The July 15th Court of Appeals decision in the case of Donald D. Vanhorn v. State of Indiana (see ILB entry here - 3rd case) is the subject of a story today by Brian M. Boyce of the Terre Haute Tribune-Star. Some quotes:
The stalking conviction of a former county official was reversed by the Indiana Court of Appeals Tuesday, and his defense attorney said new legal ground was broken in the case.“Sadly, here’s an innocent man that’s basically already served his entire punishment,” remarked defense attorney John A. Kesler II on Wednesday afternoon, noting that the home detention aspect of Donald D. VanHorn’s sentence was completed by the time the appeals process concluded.
In an opinion filed by the Court of Appeals of Indiana on Tuesday, the court reversed the class-D felony conviction of stalking found against VanHorn in the Vigo County Superior Court of Judge Barbara Brugnaux on Aug. 17, 2007 based on insufficient evidence.
Joseph Etling, VanHorn’s defense attorney in the original case, said “…the Court of Appeals decision reaffirms our position from the date that the charge was filed,” noting that the issue of insufficient evidence has been raised throughout the nearly year-long process.

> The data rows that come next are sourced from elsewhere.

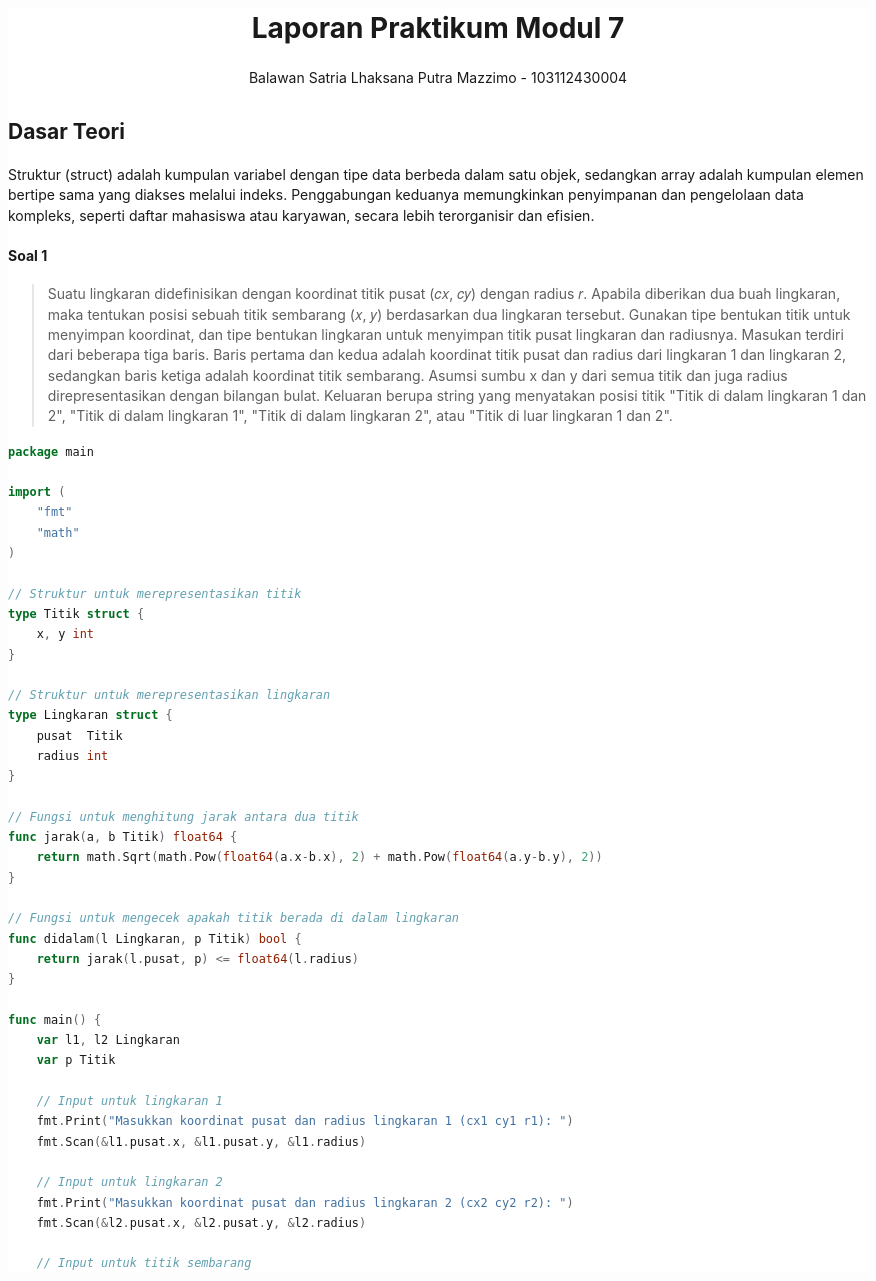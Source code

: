 <h1 align="center">Laporan Praktikum Modul 7</h1>
<p align="center">Balawan Satria Lhaksana Putra Mazzimo - 103112430004</p>


## Dasar Teori
Struktur (struct) adalah kumpulan variabel dengan tipe data berbeda dalam satu objek, sedangkan array adalah kumpulan elemen bertipe sama yang diakses melalui indeks. Penggabungan keduanya memungkinkan penyimpanan dan pengelolaan data kompleks, seperti daftar mahasiswa atau karyawan, secara lebih terorganisir dan efisien.

#### Soal 1

> Suatu lingkaran didefinisikan dengan koordinat titik pusat (𝑐𝑥, 𝑐𝑦) dengan radius 𝑟. Apabila diberikan dua buah lingkaran, maka tentukan posisi sebuah titik sembarang (𝑥, 𝑦) berdasarkan dua lingkaran tersebut. Gunakan tipe bentukan titik untuk menyimpan koordinat, dan tipe bentukan lingkaran untuk menyimpan titik pusat lingkaran dan radiusnya. Masukan terdiri dari beberapa tiga baris. Baris pertama dan kedua adalah koordinat titik pusat dan radius dari lingkaran 1 dan lingkaran 2, sedangkan baris ketiga adalah koordinat titik sembarang. Asumsi sumbu x dan y dari semua titik dan juga radius direpresentasikan dengan bilangan bulat. Keluaran berupa string yang menyatakan posisi titik "Titik di dalam lingkaran 1 dan 2", "Titik di dalam lingkaran 1", "Titik di dalam lingkaran 2", atau "Titik di luar lingkaran 1 dan 2".

```go
package main

import (
	"fmt"
	"math"
)

// Struktur untuk merepresentasikan titik
type Titik struct {
	x, y int
}

// Struktur untuk merepresentasikan lingkaran
type Lingkaran struct {
	pusat  Titik
	radius int
}

// Fungsi untuk menghitung jarak antara dua titik
func jarak(a, b Titik) float64 {
	return math.Sqrt(math.Pow(float64(a.x-b.x), 2) + math.Pow(float64(a.y-b.y), 2))
}

// Fungsi untuk mengecek apakah titik berada di dalam lingkaran
func didalam(l Lingkaran, p Titik) bool {
	return jarak(l.pusat, p) <= float64(l.radius)
}

func main() {
	var l1, l2 Lingkaran
	var p Titik

	// Input untuk lingkaran 1
	fmt.Print("Masukkan koordinat pusat dan radius lingkaran 1 (cx1 cy1 r1): ")
	fmt.Scan(&l1.pusat.x, &l1.pusat.y, &l1.radius)

	// Input untuk lingkaran 2
	fmt.Print("Masukkan koordinat pusat dan radius lingkaran 2 (cx2 cy2 r2): ")
	fmt.Scan(&l2.pusat.x, &l2.pusat.y, &l2.radius)

	// Input untuk titik sembarang
```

VanHorn, formerly a deputy director of the Vigo County Emergency Management Agency, was accused of stalking Terre Haute resident Robert Franks for parking his vehicle across the street from Franks’ home, watching through binoculars and taking photographs. * * *
According to the appeals court, for the state to have established VanHorn’s stalking, it would have had to prove beyond reasonable doubt that he “knowingly or intentionally engaged in a course of conduct involving repeated or continuing harassment of the victim, that would cause a reasonable person to feel terrorized, frightened, intimidated or threatened, and that actually caused the victim to feel terrorized, frightened, intimidated, or threatened.
“Stalking,” according to the court’s decision, “does not include statutorily or constitutionally protected activity.”
The court’s decision, Kesler said, hinged on the term “impermissible contact,” as VanHorn argued that the “complained-of conduct merely consists of parking near Franks’ house on four separate occasions and looking at Franks’ house through binoculars on two of those occasions.”